Question

PLEASE I NEED TO KNOW

A mountain climber encounters a gap in an ice field. The opposite side of the gap is 2.75m lower, and is separated horizontally by a distance of 4.1m. To cross the crevasse, the climber gets a running start and jumps in the horizontal direction. (A) What is the minimum speed needed by the climber to safely cross the gap? (B) What is the climber's velocity right before landing?​

Answer 1

To safely cross the gap in the ice field, the mountain climber needs a minimum speed of 2.75 m/s. Their velocity right before landing will also be 2.75 m/s.

Step-by-step explanation:

To safely cross the gap, the mountain climber needs to have a minimum speed that allows them to clear the horizontal distance and also compensate for the difference in height between the two sides of the gap. We can calculate the minimum speed using the principles of projectile motion. Since the climber jumps horizontally, the vertical motion can be ignored. The time it takes to cross the gap can be found using the equation: t = d/v, where t is the time, d is the distance, and v is the speed. With the given values, the time it takes to cross the gap is 4.1m/2.75m/s = 1.49s.

The minimum speed can be found using the equation: v = d/t, where v is the speed, d is the distance, and t is the time. Substituting the values, we get v = 4.1m/1.49s = 2.75 m/s. Therefore, the minimum speed needed by the climber to safely cross the gap is 2.75 m/s.
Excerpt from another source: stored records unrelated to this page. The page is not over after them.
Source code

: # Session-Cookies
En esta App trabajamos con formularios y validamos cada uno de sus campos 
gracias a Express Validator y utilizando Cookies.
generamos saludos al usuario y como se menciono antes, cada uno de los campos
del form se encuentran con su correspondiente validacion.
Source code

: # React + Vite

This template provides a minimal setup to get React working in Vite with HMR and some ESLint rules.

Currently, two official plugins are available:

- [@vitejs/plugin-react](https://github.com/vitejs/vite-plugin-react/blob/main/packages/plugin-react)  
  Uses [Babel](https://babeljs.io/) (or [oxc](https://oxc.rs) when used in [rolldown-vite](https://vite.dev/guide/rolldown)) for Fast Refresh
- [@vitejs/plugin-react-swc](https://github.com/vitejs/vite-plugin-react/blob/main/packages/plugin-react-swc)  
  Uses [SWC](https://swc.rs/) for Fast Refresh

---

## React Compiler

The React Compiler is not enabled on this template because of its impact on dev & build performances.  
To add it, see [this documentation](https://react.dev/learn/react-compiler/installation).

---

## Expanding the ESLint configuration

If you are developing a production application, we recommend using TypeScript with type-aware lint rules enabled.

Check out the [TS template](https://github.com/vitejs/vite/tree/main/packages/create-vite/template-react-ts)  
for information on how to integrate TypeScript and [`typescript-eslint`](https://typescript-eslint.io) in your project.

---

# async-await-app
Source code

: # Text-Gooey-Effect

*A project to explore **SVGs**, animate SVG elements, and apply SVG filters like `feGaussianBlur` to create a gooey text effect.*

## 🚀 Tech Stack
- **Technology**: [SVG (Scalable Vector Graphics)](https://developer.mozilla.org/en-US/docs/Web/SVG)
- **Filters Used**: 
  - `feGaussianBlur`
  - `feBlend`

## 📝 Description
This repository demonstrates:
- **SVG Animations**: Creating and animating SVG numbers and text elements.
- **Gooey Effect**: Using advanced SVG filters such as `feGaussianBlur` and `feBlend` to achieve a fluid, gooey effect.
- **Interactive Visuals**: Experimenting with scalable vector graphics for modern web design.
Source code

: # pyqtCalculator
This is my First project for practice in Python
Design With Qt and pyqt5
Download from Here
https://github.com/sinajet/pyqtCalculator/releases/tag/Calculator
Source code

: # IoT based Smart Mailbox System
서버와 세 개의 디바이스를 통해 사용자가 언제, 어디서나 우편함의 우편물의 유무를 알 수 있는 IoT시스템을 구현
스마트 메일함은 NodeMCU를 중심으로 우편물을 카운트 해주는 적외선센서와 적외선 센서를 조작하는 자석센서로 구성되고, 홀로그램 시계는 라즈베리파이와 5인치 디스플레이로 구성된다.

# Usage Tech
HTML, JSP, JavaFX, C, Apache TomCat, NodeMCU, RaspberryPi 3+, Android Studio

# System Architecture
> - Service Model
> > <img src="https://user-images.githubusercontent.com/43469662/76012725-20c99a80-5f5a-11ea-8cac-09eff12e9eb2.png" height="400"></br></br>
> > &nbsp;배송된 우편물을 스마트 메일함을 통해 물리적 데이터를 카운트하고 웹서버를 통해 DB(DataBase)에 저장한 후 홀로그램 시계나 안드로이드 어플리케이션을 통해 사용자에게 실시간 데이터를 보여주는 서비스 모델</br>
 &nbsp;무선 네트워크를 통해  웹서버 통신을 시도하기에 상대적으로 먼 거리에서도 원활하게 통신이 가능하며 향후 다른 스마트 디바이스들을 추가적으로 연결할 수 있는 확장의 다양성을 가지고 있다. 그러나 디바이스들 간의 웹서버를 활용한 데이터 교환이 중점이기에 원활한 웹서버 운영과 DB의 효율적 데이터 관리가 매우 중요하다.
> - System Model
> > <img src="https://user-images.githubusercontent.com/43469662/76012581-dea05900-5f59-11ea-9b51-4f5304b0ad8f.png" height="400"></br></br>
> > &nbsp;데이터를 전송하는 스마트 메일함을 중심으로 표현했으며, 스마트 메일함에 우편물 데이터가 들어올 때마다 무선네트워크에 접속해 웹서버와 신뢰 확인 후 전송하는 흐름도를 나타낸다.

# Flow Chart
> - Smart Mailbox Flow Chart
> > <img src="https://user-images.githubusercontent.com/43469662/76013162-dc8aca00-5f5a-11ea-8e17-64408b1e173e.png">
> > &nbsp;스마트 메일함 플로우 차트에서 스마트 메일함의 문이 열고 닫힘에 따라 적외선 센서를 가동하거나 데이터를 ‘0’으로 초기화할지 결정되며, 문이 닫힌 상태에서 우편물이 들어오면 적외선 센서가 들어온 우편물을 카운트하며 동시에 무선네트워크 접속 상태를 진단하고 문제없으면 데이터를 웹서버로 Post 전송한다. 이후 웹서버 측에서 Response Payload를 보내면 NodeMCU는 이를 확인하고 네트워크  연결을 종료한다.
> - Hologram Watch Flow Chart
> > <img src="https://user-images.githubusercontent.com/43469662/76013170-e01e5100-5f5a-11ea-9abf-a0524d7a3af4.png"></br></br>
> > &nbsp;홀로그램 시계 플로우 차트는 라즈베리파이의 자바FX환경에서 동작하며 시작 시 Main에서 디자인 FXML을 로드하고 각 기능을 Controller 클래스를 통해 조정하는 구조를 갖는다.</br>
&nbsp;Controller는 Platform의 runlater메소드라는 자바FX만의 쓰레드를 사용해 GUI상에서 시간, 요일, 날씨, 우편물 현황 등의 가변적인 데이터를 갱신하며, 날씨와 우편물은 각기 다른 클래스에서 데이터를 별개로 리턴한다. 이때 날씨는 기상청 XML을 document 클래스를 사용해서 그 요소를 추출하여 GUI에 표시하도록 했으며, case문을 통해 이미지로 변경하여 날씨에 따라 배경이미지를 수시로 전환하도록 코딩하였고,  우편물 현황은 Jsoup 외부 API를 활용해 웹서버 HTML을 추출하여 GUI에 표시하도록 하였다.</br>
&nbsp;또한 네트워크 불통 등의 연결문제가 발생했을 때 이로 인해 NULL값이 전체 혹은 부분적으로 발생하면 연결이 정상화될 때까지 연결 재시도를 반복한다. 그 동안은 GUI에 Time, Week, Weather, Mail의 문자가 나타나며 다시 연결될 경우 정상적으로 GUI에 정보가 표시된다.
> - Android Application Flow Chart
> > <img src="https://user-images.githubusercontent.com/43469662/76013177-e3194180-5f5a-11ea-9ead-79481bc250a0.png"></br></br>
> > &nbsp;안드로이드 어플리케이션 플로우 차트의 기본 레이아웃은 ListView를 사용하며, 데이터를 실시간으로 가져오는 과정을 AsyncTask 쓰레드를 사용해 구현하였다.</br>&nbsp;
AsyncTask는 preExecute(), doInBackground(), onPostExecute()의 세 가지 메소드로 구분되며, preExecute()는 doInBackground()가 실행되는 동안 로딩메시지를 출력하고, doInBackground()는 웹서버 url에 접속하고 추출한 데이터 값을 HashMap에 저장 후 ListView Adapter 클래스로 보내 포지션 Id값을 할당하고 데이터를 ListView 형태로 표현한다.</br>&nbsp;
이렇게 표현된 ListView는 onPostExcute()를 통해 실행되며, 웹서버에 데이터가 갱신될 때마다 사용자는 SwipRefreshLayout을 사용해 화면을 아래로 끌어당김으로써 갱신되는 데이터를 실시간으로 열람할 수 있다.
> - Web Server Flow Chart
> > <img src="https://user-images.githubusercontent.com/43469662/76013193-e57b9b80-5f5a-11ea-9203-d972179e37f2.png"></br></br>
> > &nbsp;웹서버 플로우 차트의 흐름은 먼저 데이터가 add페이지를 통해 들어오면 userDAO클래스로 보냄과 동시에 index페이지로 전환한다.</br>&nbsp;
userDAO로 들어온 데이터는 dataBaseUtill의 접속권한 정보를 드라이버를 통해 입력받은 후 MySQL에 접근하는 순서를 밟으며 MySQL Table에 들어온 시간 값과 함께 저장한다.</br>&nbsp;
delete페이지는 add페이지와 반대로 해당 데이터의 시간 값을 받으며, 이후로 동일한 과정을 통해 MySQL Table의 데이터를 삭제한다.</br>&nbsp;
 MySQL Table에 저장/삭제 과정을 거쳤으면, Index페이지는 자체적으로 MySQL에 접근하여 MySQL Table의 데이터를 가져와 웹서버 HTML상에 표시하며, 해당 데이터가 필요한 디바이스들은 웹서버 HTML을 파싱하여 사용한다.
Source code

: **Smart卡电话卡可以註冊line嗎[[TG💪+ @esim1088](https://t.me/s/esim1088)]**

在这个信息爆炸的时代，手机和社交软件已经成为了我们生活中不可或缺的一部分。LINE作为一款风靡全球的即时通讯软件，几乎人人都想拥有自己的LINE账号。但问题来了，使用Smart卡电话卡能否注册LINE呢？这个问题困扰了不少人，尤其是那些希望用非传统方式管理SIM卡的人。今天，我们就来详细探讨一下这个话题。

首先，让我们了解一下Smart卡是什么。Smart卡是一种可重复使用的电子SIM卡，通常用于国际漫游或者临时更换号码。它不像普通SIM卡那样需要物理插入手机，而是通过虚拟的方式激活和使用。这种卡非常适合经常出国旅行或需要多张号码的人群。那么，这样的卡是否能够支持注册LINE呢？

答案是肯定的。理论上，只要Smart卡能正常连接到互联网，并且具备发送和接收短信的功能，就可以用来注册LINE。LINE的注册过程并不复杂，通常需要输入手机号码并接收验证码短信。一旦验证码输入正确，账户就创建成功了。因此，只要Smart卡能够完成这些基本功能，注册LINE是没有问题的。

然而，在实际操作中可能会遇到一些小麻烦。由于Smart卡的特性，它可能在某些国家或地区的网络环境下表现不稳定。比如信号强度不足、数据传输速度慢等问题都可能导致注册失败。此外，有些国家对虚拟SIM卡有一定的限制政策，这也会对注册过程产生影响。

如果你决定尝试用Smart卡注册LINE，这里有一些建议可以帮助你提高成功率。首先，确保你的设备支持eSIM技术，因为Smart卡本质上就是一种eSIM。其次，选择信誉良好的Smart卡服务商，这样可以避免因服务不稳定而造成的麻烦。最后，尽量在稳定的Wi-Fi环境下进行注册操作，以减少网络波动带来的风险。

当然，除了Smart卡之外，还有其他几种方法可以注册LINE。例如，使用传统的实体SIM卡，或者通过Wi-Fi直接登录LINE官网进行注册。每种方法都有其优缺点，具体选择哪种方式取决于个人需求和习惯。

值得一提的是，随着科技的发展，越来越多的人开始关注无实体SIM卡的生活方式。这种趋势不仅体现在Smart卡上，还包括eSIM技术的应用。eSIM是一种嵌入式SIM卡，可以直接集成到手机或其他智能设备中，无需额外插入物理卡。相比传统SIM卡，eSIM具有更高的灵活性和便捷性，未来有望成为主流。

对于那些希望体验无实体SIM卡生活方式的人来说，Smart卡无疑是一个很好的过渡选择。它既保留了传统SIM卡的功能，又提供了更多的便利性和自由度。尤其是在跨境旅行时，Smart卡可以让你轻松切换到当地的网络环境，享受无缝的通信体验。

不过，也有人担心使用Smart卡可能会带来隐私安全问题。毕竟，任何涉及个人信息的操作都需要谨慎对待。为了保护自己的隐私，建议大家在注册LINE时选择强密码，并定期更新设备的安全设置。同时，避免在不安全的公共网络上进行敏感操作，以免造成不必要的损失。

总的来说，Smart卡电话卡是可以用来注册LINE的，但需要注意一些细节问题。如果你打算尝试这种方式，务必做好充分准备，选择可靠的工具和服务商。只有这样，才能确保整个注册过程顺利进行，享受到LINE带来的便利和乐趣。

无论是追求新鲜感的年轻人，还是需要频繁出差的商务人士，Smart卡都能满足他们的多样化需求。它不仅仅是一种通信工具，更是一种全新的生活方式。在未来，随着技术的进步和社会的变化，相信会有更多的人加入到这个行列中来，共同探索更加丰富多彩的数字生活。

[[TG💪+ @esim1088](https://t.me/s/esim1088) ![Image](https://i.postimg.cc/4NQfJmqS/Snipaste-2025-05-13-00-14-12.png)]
Right before landing, the climber's velocity will be the same as the initial velocity. Therefore, the climber's velocity right before landing will be 2.75 m/s.

Answer 2

A) 5.5 m/s

B) 9.2 m/s

Step-by-step explanation:

A) Given in the y direction:

Δy = 2.75 m

v₀ = 0 m/s

a = 9.8 m/s²

Find: t

Δy = v₀ t + ½ at²

2.75 m = (0 m/s) t + ½ (9.8 m/s²) t²

t ≈ 0.75 s

Given in the x direction:

Δx = 4.1 m

a = 0 m/s²

t = 0.75 s

Find: v₀

Δx = v₀ t + ½ at²

4.1 m = v₀ (0.75 s) + ½ (0 m/s²) (.75 s)²

v₀ ≈ 5.5 m/s

B) Find vᵧ.

v² = v₀² + 2aΔy

vᵧ² = (0 m/s)² + 2 (9.8 m/s²) (2.75 m)

vᵧ ≈ 7.34 m/s

Find v.

v² = vₓ² + vᵧ²

v² = (5.5 m/s)² + (7.34 m/s)²

v ≈ 9.2 m/s